How mesh complements security posture in an agentic context

We're familiar with using ambient mesh authorization policies to enforce requests through a waypoint.

When agentgateway proxies an MCP server (or multiple MCP servers: see MCP server multiplexing) for workloads running atop an ambient mesh, these same kinds of authorization policies ensure that no clients can circumvent the agentgateway - that all calls to the tool servers go through the agentgateway.

John Howard's blog post Your AI workloads still need a service mesh comes to mind.

Baking agentgateway into Solo.io's products

Solo.io today is embedding agentgateway into many of its products to unlock not only traditional proxy capabilities, but also all of the new agentic flows that are the focus of so many of today's development efforts.

Agentgateway can be consumed in a variety of ways:

  1. Standalone - The documentation on agentgateway.dev shows you how to download and install the agentgateway binary, and how to program it for a variety of both traditional and agentic use cases.  agentgateway is lean and mean, the binary is lightweight, it has lightning-fast performance, and sports a beautiful administrative UI, with a built-in client inspector.
  1. In Kubernetes - Integration is provided through the open-source CNCF project kgateway.dev whereby kgateway acts as a control plane that allows the configuration of proxies through the Kubernetes Gateway API.  Via the GatewayClass agentgateway, kgateway can be made to provision agentgateway instances and program them accordingly for a variety of use cases.
  1. Service mesh - Solo.io's products now support the ability to use agentgateway (in lieu of Envoy proxy) as the implementation of the waypoint used to provision Layer 7 proxies in front of designated services.  Solo.io often uses the term "Layer 8" with respect to agentgateway because it goes beyond the traditional HTTP layer concerns with its native support for the MCP and A2A protocols (the AI layer).

For enterprise users, Solo.io recently released Solo Enterprise for agentgateway, providing full support for "AI connectivity, security, governance for agents, tools, LLMs, and inference workloads."  In addition, Solo Enterprise for kagent offers a version of Solo's agentic AI solution for Kubernetes that runs on top of a multicluster service mesh with agentgateway "baked in" to secure, observe, and control network communications for agents.

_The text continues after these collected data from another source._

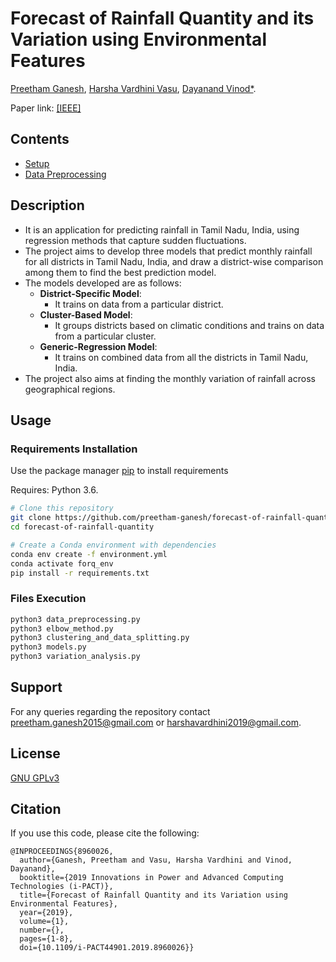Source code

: # Forecast of Rainfall Quantity and its Variation using Environmental Features

[Preetham Ganesh](https://www.linkedin.com/in/preethamganesh/), [Harsha Vardhini Vasu](https://www.linkedin.com/in/harshavardhini1/), [Dayanand Vinod*](https://in.linkedin.com/in/dayanand-vinod).

Paper link: [[IEEE]](https://ieeexplore.ieee.org/document/8960026)

## Contents

- [Setup](https://github.com/preetham-ganesh/forecast-of-rainfall-quantity#setup)
- [Data Preprocessing](https://github.com/preetham-ganesh/forecast-of-rainfall-quantity#data-preprocessing)

## Description

- It is an application for predicting rainfall in Tamil Nadu, India, using regression methods that capture sudden fluctuations.
- The project aims to develop three models that predict monthly rainfall for all districts in Tamil Nadu, India, and draw a district-wise comparison among them to find the best prediction model.
- The models developed are as follows:
	- **District-Specific Model**:
		- It trains on data from a particular district.
	- **Cluster-Based Model**:
		- It groups districts based on climatic conditions and trains on data from a particular cluster.
	- **Generic-Regression Model**:
		- It trains on combined data from all the districts in Tamil Nadu, India.
- The project also aims at finding the monthly variation of rainfall across geographical regions.

## Usage

### Requirements Installation

Use the package manager [pip](https://pip.pypa.io/en/stable/) to install requirements

Requires: Python 3.6.

```bash
# Clone this repository
git clone https://github.com/preetham-ganesh/forecast-of-rainfall-quantity.git
cd forecast-of-rainfall-quantity

# Create a Conda environment with dependencies
conda env create -f environment.yml
conda activate forq_env
pip install -r requirements.txt
```

### Files Execution

```bash
python3 data_preprocessing.py
python3 elbow_method.py
python3 clustering_and_data_splitting.py
python3 models.py
python3 variation_analysis.py
```

## Support

For any queries regarding the repository contact preetham.ganesh2015@gmail.com or harshavardhini2019@gmail.com.

## License

[GNU GPLv3](https://choosealicense.com/licenses/gpl-3.0/)

## Citation

If you use this code, please cite the following:

```
@INPROCEEDINGS{8960026,
  author={Ganesh, Preetham and Vasu, Harsha Vardhini and Vinod, Dayanand},
  booktitle={2019 Innovations in Power and Advanced Computing Technologies (i-PACT)}, 
  title={Forecast of Rainfall Quantity and its Variation using Environmental Features}, 
  year={2019},
  volume={1},
  number={},
  pages={1-8},
  doi={10.1109/i-PACT44901.2019.8960026}}
```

Solo.io has effectively extended its suite of networking products and their capabilities to now encompass AI use cases. Whether it is to control, secure, and observe applications calling out to external LLM providers (egress), routing incoming traffic to hosted LLM inference models intelligently, or working with full-fledged agentic solutions involving agents, MCP servers, and agent skills. Solo.io's new AI-native proxy, agentgateway, was built specifically to enable these use cases.